- Occupations: Journalist, presenter
- Notable credit(s): ABC News BBC World News Special Broadcasting Service

= Daniela Ritorto =

Australian journalist

Daniela Ritorto is an Australian journalist, presenter, and communications consultant.
==Early life and education==
Daniela Ritorto was born in Adelaide, South Australia.

==Career==
Ritorto began work as a cadet for the Australian Broadcasting Corporation (ABC), as news presenter for 1062 ABC Riverland from 2003 until 2004, when she moved to South Australian politics for ABC News. She then became a political reporter for Network Ten.

Ritorto moved to London around 2011 to work for BBC World News, where she hosted a variety of programmes, including the main weekend overnight presenter of BBC World News which is broadcast on BBC News in the UK, around the world on BBC World News channel, and on public television in America, live from the "World's Newsroom in London". She also acted as the London presenter of Newsday, World News Today, and Outside Source, on a relief basis.

In January 2016 she returned to Australia, after five years of service at the BBC, initially settling in Canberra.

She returned to Adelaide in 2018 and was the media and communications manager for energy company Santos Limited], before leaving in 2019.

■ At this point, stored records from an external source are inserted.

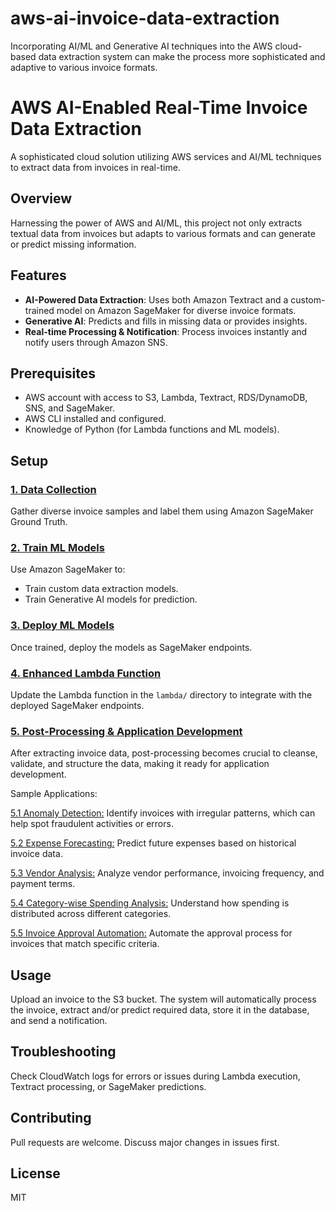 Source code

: # aws-ai-invoice-data-extraction
Incorporating AI/ML and Generative AI techniques into the AWS cloud-based data extraction system can make the process more sophisticated and adaptive to various invoice formats.

# AWS AI-Enabled Real-Time Invoice Data Extraction

A sophisticated cloud solution utilizing AWS services and AI/ML techniques to extract data from invoices in real-time.

## Overview

Harnessing the power of AWS and AI/ML, this project not only extracts textual data from invoices but adapts to various formats and can generate or predict missing information.

## Features

- **AI-Powered Data Extraction**: Uses both Amazon Textract and a custom-trained model on Amazon SageMaker for diverse invoice formats.
- **Generative AI**: Predicts and fills in missing data or provides insights.
- **Real-time Processing & Notification**: Process invoices instantly and notify users through Amazon SNS.

## Prerequisites

- AWS account with access to S3, Lambda, Textract, RDS/DynamoDB, SNS, and SageMaker.
- AWS CLI installed and configured.
- Knowledge of Python (for Lambda functions and ML models).

## Setup

### [1. Data Collection](./1_DATA_COLLECTION.md)

Gather diverse invoice samples and label them using Amazon SageMaker Ground Truth.

### [2. Train ML Models](./2_TRAINING_GUIDE.md)

Use Amazon SageMaker to:
   - Train custom data extraction models.
   - Train Generative AI models for prediction.

### [3. Deploy ML Models](./3_DEPLOYMENT_GUIDE.md)

Once trained, deploy the models as SageMaker endpoints.

### [4. Enhanced Lambda Function](./4_LAMBDA_INTEGRATION.md)

Update the Lambda function in the `lambda/` directory to integrate with the deployed SageMaker endpoints.

### [5. Post-Processing & Application Development](./5_POST_PROCESSING_AND_APPS.md)

After extracting invoice data, post-processing becomes crucial to cleanse, validate, and structure the data, making it ready for application development.

Sample Applications:

[5.1 Anomaly Detection:](./5.1_ANOMALY_DETECTION.md) Identify invoices with irregular patterns, which can help spot fraudulent activities or errors.

[5.2 Expense Forecasting:](./5.2_EXPENSE_FORECASTING.md) Predict future expenses based on historical invoice data.

[5.3 Vendor Analysis:](./5.3_VENDOR_ANALYSIS.md) Analyze vendor performance, invoicing frequency, and payment terms.

[5.4 Category-wise Spending Analysis:](./5.4_SPENDING_ANALYSIS.md) Understand how spending is distributed across different categories.

[5.5 Invoice Approval Automation:](./5.5_INVOICE_APPROVAL_AUTOMATION.md) Automate the approval process for invoices that match specific criteria.

## Usage

Upload an invoice to the S3 bucket. The system will automatically process the invoice, extract and/or predict required data, store it in the database, and send a notification.

## Troubleshooting

Check CloudWatch logs for errors or issues during Lambda execution, Textract processing, or SageMaker predictions.

## Contributing

Pull requests are welcome. Discuss major changes in issues first.

## License

MIT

Ritorto was appointed chief political correspondent and Parliament House bureau chief for the Special Broadcasting Service (SBS).

==Other activities==
Ritorto was a member of the Adelaide Festival board until January 2026, when she resigned following the Adelaide Writers' Week boycott.

==Personal life==
Ritorto married to ALP politician and Minister for Health and Aged Care Mark Butler.